Your comments

The notion of "page" in EPUB is very abstract as there's really no such thing.


What you should be able to do is to actually get to a specific resource instead (chapter1.html) without loading the entire EPUB, and then be able to paginate and go to the right page.


Most EPUB readers out there actually handle the pagination using CSS, for example with CSS multi-columns or overflow: paged-x and then simply move the viewport.
Here's an example that you can try on Chrome for Android that paginates using CSS: https://hadriengardeur.github.io/webpub-manifest/examples/paged-viewer/

Google Play Books actually has to pre-process the book to handle it in their Web viewer or native apps.

I think that there are two clearly separate issues being discussed here:

  • how an EPUB is streamed to a viewer
  • the viewer itself

I fully agree with Thomas, that the primary purpose of Ubooquity is to handle the first part.


As long as a standard solution is used, there will be many options available for the viewer itself (Readium or epub.js for example), one of which Ubooquity might embed by default in the future.
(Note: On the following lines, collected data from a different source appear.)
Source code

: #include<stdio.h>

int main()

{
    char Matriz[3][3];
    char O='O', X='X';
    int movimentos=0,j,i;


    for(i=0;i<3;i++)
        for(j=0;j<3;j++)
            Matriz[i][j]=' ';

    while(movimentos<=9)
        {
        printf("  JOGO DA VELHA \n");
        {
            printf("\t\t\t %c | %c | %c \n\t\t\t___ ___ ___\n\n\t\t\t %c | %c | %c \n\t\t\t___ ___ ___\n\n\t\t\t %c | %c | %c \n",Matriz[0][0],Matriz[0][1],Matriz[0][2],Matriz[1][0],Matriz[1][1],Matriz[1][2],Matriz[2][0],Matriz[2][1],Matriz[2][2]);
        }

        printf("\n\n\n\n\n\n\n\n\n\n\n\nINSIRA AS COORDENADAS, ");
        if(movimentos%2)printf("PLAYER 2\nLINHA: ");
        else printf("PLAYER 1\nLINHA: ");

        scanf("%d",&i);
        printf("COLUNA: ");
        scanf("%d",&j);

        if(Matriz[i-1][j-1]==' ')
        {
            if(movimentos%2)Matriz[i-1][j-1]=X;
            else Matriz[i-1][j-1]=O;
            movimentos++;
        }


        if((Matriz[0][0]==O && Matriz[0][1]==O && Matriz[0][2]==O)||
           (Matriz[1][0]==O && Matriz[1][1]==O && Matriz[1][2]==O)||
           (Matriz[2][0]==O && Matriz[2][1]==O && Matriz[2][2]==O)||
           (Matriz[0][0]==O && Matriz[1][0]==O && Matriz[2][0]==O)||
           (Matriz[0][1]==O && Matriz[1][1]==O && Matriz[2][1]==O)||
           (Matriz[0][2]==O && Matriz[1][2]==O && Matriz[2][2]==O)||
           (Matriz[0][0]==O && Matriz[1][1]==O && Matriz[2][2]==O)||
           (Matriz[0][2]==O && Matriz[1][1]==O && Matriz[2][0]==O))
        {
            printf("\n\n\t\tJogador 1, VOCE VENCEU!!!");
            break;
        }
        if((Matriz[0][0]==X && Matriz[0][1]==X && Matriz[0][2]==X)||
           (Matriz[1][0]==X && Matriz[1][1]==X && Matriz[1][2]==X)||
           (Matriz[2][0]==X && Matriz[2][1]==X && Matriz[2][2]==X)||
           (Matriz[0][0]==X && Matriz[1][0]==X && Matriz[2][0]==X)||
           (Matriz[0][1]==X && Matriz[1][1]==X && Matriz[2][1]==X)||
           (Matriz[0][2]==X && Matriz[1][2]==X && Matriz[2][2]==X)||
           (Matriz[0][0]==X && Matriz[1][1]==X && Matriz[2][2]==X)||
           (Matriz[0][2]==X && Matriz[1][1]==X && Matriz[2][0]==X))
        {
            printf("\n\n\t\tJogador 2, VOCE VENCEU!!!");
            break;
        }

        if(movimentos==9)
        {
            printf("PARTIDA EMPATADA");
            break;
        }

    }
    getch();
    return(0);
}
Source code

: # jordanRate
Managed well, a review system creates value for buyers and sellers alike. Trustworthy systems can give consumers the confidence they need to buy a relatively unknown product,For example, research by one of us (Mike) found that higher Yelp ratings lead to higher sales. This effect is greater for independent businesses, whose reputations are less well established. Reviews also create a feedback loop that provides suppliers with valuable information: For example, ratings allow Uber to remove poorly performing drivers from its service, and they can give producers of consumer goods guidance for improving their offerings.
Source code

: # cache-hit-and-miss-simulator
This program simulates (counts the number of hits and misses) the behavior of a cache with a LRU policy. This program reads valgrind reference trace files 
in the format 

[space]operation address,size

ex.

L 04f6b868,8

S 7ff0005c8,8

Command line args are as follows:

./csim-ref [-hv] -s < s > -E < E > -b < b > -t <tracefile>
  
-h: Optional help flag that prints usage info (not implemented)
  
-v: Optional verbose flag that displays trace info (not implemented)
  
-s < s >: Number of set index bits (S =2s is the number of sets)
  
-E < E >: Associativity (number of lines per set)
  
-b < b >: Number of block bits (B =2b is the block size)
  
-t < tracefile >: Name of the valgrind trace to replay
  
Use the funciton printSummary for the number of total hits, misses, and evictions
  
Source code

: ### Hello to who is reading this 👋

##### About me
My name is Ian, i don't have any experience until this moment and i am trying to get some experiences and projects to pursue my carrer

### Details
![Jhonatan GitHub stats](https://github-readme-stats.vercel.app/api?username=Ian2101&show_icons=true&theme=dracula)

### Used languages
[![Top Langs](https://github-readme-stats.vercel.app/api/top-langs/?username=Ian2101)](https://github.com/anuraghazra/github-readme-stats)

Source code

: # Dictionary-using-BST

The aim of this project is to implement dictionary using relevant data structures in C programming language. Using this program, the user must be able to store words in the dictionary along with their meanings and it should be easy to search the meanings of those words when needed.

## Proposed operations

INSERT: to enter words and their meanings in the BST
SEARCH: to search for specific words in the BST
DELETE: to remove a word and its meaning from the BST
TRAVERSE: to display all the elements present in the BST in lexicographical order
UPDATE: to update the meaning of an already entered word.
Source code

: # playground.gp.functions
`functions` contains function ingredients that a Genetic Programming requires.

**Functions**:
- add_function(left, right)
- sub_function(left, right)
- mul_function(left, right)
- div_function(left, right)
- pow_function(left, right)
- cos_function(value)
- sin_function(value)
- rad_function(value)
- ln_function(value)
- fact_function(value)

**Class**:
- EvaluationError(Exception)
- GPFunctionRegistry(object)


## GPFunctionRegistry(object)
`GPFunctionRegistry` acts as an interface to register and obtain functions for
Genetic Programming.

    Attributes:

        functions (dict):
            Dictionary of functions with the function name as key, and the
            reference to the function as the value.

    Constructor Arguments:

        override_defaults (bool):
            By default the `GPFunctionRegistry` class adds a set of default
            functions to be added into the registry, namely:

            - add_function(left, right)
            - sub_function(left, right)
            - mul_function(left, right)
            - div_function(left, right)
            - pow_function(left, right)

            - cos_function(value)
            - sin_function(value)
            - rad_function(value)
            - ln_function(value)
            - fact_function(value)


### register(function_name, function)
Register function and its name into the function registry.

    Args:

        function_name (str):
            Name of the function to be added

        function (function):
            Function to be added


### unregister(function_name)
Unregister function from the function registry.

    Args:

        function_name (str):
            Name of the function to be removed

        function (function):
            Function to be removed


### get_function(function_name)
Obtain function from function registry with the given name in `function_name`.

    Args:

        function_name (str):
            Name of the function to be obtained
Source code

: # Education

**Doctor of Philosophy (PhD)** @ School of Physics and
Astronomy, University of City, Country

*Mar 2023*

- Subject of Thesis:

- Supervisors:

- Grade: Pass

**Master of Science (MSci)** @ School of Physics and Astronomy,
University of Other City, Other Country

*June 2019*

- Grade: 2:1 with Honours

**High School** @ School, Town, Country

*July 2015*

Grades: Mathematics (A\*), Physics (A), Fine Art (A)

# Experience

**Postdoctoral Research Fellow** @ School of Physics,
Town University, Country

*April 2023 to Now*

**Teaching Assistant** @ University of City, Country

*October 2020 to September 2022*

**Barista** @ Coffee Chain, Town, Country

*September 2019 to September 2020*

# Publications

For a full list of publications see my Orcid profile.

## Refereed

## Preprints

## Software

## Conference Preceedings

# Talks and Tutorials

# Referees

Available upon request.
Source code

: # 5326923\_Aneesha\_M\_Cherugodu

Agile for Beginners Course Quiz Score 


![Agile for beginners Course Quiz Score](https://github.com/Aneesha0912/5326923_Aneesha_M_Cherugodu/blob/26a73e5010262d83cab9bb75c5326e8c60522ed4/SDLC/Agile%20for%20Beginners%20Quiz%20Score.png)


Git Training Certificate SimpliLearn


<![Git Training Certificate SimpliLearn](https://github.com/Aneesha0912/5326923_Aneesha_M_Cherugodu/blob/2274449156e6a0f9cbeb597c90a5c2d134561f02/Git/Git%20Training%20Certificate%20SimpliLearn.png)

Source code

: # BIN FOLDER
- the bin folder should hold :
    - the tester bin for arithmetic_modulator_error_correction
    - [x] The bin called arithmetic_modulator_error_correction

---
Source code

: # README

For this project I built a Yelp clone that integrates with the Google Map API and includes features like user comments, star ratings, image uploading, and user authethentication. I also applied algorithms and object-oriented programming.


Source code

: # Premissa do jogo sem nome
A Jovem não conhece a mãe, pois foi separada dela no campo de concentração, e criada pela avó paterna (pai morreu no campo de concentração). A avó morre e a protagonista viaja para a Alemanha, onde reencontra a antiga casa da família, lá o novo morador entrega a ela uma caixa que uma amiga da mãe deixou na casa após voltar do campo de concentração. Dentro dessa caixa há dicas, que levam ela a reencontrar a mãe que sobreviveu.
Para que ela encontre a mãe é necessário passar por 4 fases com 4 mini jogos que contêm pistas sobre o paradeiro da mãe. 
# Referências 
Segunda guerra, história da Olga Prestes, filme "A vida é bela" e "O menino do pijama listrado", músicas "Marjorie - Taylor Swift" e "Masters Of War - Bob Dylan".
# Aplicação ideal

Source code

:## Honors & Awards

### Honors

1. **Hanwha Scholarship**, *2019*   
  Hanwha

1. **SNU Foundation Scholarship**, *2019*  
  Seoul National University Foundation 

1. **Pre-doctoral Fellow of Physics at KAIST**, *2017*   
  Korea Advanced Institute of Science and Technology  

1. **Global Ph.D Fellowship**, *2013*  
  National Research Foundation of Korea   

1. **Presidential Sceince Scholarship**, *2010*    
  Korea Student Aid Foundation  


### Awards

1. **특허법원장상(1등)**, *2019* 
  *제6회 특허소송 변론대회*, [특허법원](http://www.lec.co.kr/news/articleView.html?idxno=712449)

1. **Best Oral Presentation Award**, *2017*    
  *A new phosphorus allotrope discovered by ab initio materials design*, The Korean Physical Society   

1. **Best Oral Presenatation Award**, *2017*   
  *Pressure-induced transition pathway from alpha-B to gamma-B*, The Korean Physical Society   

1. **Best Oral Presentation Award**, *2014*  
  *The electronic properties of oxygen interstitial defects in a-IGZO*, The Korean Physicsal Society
One solution for that would be to expose a Web Publication Manifest instead: https://github.com/HadrienGardeur/webpub-manifest


Ubooquity would have to parse the OPF in the ZIP container, convert it to a Web Publication Manifest and expose these resources through an HTTP server.
Since the manifest would also be useful for comics, it would be a fairly straightforward way to provide support for both formats in Ubooquity.